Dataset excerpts

┄┄┄┄┄┄┄┄┄┄┄┄┄┄┄┄┄┄┄┄

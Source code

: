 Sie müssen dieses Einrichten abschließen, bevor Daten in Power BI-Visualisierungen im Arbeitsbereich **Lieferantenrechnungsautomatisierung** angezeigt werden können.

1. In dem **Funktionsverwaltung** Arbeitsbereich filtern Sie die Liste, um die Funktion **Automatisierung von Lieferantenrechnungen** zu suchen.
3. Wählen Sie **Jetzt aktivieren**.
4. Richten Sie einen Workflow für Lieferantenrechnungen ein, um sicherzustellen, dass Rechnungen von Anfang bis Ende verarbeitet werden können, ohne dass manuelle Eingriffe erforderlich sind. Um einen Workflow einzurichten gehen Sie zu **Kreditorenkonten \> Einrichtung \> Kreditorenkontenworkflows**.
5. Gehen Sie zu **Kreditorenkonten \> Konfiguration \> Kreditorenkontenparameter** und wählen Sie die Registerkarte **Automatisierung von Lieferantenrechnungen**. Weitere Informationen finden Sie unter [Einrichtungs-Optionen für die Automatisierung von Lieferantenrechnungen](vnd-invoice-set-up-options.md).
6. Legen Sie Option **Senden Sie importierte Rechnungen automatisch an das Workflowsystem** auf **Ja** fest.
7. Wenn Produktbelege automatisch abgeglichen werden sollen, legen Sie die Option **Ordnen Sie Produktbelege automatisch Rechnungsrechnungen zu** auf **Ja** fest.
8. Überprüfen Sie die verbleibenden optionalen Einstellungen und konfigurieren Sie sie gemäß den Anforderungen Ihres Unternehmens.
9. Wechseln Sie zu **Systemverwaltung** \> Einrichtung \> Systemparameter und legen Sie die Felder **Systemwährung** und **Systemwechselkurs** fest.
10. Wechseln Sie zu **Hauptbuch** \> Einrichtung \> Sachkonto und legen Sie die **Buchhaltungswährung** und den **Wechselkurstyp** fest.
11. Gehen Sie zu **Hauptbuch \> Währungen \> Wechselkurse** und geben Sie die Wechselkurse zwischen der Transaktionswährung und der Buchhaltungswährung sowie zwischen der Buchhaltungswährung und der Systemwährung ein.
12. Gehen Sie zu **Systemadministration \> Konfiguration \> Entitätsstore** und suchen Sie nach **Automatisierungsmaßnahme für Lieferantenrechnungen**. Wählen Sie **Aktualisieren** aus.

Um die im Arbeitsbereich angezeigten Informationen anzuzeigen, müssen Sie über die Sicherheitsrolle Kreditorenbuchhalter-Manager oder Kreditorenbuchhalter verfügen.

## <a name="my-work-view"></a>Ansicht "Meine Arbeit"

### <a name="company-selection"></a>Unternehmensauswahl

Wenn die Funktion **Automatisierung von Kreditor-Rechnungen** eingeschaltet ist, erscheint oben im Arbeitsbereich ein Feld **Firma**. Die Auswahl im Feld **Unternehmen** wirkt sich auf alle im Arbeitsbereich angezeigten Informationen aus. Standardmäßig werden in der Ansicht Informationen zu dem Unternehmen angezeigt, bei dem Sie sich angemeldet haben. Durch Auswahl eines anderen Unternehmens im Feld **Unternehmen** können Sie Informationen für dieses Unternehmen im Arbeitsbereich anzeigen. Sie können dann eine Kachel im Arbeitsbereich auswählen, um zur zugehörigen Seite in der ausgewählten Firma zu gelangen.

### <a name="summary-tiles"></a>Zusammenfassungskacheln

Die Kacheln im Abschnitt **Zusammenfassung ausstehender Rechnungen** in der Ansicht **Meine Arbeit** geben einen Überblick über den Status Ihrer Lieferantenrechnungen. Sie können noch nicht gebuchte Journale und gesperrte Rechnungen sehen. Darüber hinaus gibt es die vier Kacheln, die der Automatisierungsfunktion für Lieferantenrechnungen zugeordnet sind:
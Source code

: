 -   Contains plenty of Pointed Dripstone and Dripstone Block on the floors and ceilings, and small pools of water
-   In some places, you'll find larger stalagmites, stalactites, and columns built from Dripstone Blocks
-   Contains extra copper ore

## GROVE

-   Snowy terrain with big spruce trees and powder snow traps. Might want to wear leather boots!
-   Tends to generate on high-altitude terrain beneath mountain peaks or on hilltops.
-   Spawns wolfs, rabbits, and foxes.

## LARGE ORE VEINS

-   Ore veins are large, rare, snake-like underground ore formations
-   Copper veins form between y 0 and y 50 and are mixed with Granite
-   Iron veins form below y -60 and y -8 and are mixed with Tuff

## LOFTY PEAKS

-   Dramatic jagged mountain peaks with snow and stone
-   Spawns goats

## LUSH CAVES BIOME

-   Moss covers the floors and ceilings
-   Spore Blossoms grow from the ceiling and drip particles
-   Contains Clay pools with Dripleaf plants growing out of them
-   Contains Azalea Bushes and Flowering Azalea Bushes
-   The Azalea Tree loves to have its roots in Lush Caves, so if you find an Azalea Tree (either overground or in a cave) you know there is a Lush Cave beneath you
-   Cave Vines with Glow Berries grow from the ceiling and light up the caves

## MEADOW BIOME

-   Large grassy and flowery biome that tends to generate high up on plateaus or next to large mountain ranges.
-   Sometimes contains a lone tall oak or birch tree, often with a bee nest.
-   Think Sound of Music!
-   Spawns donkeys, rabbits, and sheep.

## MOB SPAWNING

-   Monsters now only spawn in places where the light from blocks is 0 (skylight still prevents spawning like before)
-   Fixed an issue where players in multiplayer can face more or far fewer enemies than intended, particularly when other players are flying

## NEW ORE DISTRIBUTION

┄┄┄┄┄┄┄┄┄┄┄┄┄┄┄┄┄┄┄┄

The records above should be printed exactly, please, from the first line through the line containing "10. Wechseln Sie", with both ends kept and nothing past it.

:: Answer to the problem ::
Source code

: Sie müssen dieses Einrichten abschließen, bevor Daten in Power BI-Visualisierungen im Arbeitsbereich **Lieferantenrechnungsautomatisierung** angezeigt werden können.

1. In dem **Funktionsverwaltung** Arbeitsbereich filtern Sie die Liste, um die Funktion **Automatisierung von Lieferantenrechnungen** zu suchen.
3. Wählen Sie **Jetzt aktivieren**.
4. Richten Sie einen Workflow für Lieferantenrechnungen ein, um sicherzustellen, dass Rechnungen von Anfang bis Ende verarbeitet werden können, ohne dass manuelle Eingriffe erforderlich sind. Um einen Workflow einzurichten gehen Sie zu **Kreditorenkonten \> Einrichtung \> Kreditorenkontenworkflows**.
5. Gehen Sie zu **Kreditorenkonten \> Konfiguration \> Kreditorenkontenparameter** und wählen Sie die Registerkarte **Automatisierung von Lieferantenrechnungen**. Weitere Informationen finden Sie unter [Einrichtungs-Optionen für die Automatisierung von Lieferantenrechnungen](vnd-invoice-set-up-options.md).
6. Legen Sie Option **Senden Sie importierte Rechnungen automatisch an das Workflowsystem** auf **Ja** fest.
7. Wenn Produktbelege automatisch abgeglichen werden sollen, legen Sie die Option **Ordnen Sie Produktbelege automatisch Rechnungsrechnungen zu** auf **Ja** fest.
8. Überprüfen Sie die verbleibenden optionalen Einstellungen und konfigurieren Sie sie gemäß den Anforderungen Ihres Unternehmens.
9. Wechseln Sie zu **Systemverwaltung** \> Einrichtung \> Systemparameter und legen Sie die Felder **Systemwährung** und **Systemwechselkurs** fest.
10. Wechseln Sie zu **Hauptbuch** \> Einrichtung \> Sachkonto und legen Sie die **Buchhaltungswährung** und den **Wechselkurstyp** fest.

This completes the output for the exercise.